* Instructions to follow:
Lift out all lines below that contain "apprentissage".

* Supplied records:

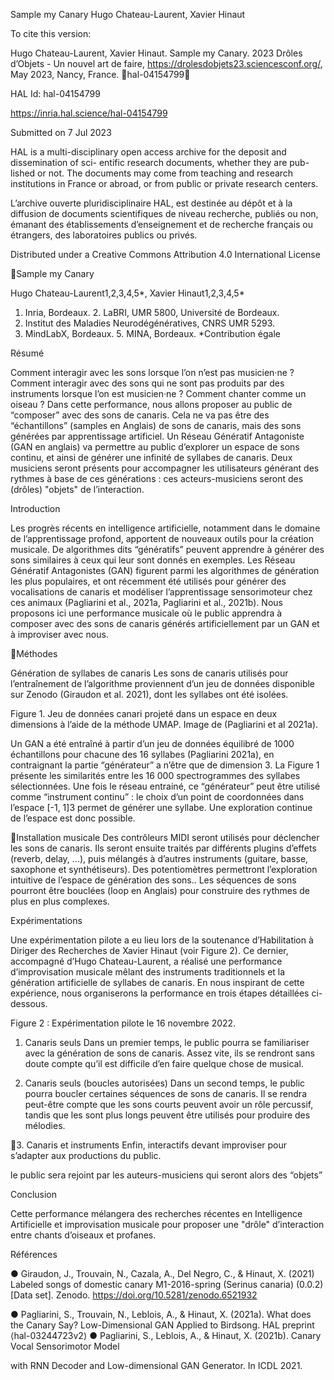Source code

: Sample my Canary
Hugo Chateau-Laurent, Xavier Hinaut

To cite this version:

Hugo Chateau-Laurent, Xavier Hinaut. Sample my Canary. 2023 Drôles d’Objets - Un nouvel art de
faire, https://drolesdobjets23.sciencesconf.org/, May 2023, Nancy, France. ￿hal-04154799￿

HAL Id: hal-04154799

https://inria.hal.science/hal-04154799

Submitted on 7 Jul 2023

HAL is a multi-disciplinary open access
archive for the deposit and dissemination of sci-
entific research documents, whether they are pub-
lished or not. The documents may come from
teaching and research institutions in France or
abroad, or from public or private research centers.

L’archive ouverte pluridisciplinaire HAL, est
destinée au dépôt et à la diffusion de documents
scientifiques de niveau recherche, publiés ou non,
émanant des établissements d’enseignement et de
recherche français ou étrangers, des laboratoires
publics ou privés.

Distributed under a Creative Commons Attribution 4.0 International License

Sample my Canary

Hugo Chateau-Laurent1,2,3,4,5\*, Xavier Hinaut1,2,3,4,5\*

1. Inria, Bordeaux. 2. LaBRI, UMR 5800, Université de Bordeaux.
3. Institut des Maladies Neurodégénératives, CNRS UMR 5293.
4. MindLabX, Bordeaux. 5. MINA, Bordeaux. \*Contribution égale

Résumé

Comment interagir avec les sons lorsque l’on n’est pas musicien·ne ? Comment interagir
avec des sons qui ne sont pas produits par des instruments lorsque l’on est musicien·ne ?
Comment chanter comme un oiseau ? Dans cette performance, nous allons proposer au
public de “composer” avec des sons de canaris. Cela ne va pas être des “échantillons”
(samples en Anglais) de sons de canaris, mais des sons générées par apprentissage artificiel.
Un Réseau Génératif Antagoniste (GAN en anglais) va permettre au public d’explorer un
espace de sons continu, et ainsi de générer une infinité de syllabes de canaris. Deux
musiciens seront présents pour accompagner les utilisateurs générant des rythmes à base
de ces générations : ces acteurs-musiciens seront des (drôles) "objets" de l’interaction.

Introduction

Les progrès récents en intelligence artificielle, notamment dans le domaine de
l’apprentissage profond, apportent de nouveaux outils pour la création musicale. De
algorithmes dits “génératifs” peuvent apprendre à générer des sons similaires à ceux qui
leur sont donnés en exemples. Les Réseau Génératif Antagonistes (GAN) figurent parmi les
algorithmes de génération les plus populaires, et ont récemment été utilisés pour générer
des vocalisations de canaris et modéliser l’apprentissage sensorimoteur chez ces animaux
(Pagliarini et al., 2021a, Pagliarini et al., 2021b). Nous proposons ici une performance
musicale où le public apprendra à composer avec des sons de canaris générés
artificiellement par un GAN et à improviser avec nous.

Méthodes

Génération de syllabes de canaris
Les sons de canaris utilisés pour l’entraînement de l’algorithme proviennent d’un jeu de
données disponible sur Zenodo (Giraudon et al. 2021), dont les syllabes ont été isolées.

Figure 1. Jeu de données canari projeté dans un espace en deux dimensions à l’aide de la
méthode UMAP. Image de (Pagliarini et al 2021a).

Un GAN a été entraîné à partir d’un jeu de données équilibré de 1000 échantillons pour
chacune des 16 syllabes (Pagliarini 2021a), en contraignant la partie “générateur” a n’être
que de dimension 3. La Figure 1 présente les similarités entre les 16 000 spectrogrammes
des syllabes sélectionnées. Une fois le réseau entrainé, ce “générateur” peut être utilisé
comme “instrument continu” : le choix d’un point de coordonnées dans l’espace [-1, 1]3
permet de générer une syllabe. Une exploration continue de l’espace est donc possible.

Installation musicale
Des contrôleurs MIDI seront utilisés pour déclencher les sons de canaris. Ils seront ensuite
traités par différents plugins d’effets (reverb, delay,
...), puis mélangés à d’autres
instruments (guitare, basse, saxophone et synthétiseurs). Des potentiomètres permettront
l’exploration intuitive de l’espace de génération des sons.. Les séquences de sons pourront
être bouclées (loop en Anglais) pour construire des rythmes de plus en plus complexes.

Expérimentations

Une expérimentation pilote a eu lieu lors de la soutenance d’Habilitation à Diriger des
Recherches de Xavier Hinaut
(voir Figure 2). Ce dernier, accompagné d’Hugo
Chateau-Laurent, a réalisé une performance d’improvisation musicale mêlant des
instruments traditionnels et la génération artificielle de syllabes de canaris. En nous
inspirant de cette expérience, nous organiserons la performance en trois étapes détaillées
ci-dessous.

Figure 2 : Expérimentation pilote le 16 novembre 2022.

1. Canaris seuls
Dans un premier temps, le public pourra se familiariser avec la génération de sons de
canaris. Assez vite, ils se rendront sans doute compte qu’il est difficile d’en faire quelque
chose de musical.

2. Canaris seuls (boucles autorisées)
Dans un second temps, le public pourra boucler certaines séquences de sons de canaris. Il
se rendra peut-être compte que les sons courts peuvent avoir un rôle percussif, tandis que
les sont plus longs peuvent être utilisés pour produire des mélodies.

3. Canaris et instruments
Enfin,
interactifs devant improviser pour s’adapter aux productions du public.

le public sera rejoint par les auteurs-musiciens qui seront alors des “objets”

Conclusion

Cette performance mélangera des recherches récentes en Intelligence Artificielle et
improvisation musicale pour proposer une "drôle" d’interaction entre chants d’oiseaux et
profanes.

Références

● Giraudon, J., Trouvain, N., Cazala, A., Del Negro, C., & Hinaut, X. (2021) Labeled songs
of domestic canary M1-2016-spring (Serinus canaria) (0.0.2) [Data set]. Zenodo.
https://doi.org/10.5281/zenodo.6521932

● Pagliarini, S., Trouvain, N., Leblois, A., & Hinaut, X. (2021a). What does the Canary
Say? Low-Dimensional GAN Applied to Birdsong. HAL preprint ⟨hal-03244723v2⟩
● Pagliarini, S., Leblois, A., & Hinaut, X. (2021b). Canary Vocal Sensorimotor Model

with RNN Decoder and Low-dimensional GAN Generator. In ICDL 2021.



* Solved problem:
(samples en Anglais) de sons de canaris, mais des sons générées par apprentissage artificiel.
l’apprentissage profond, apportent de nouveaux outils pour la création musicale. De
des vocalisations de canaris et modéliser l’apprentissage sensorimoteur chez ces animaux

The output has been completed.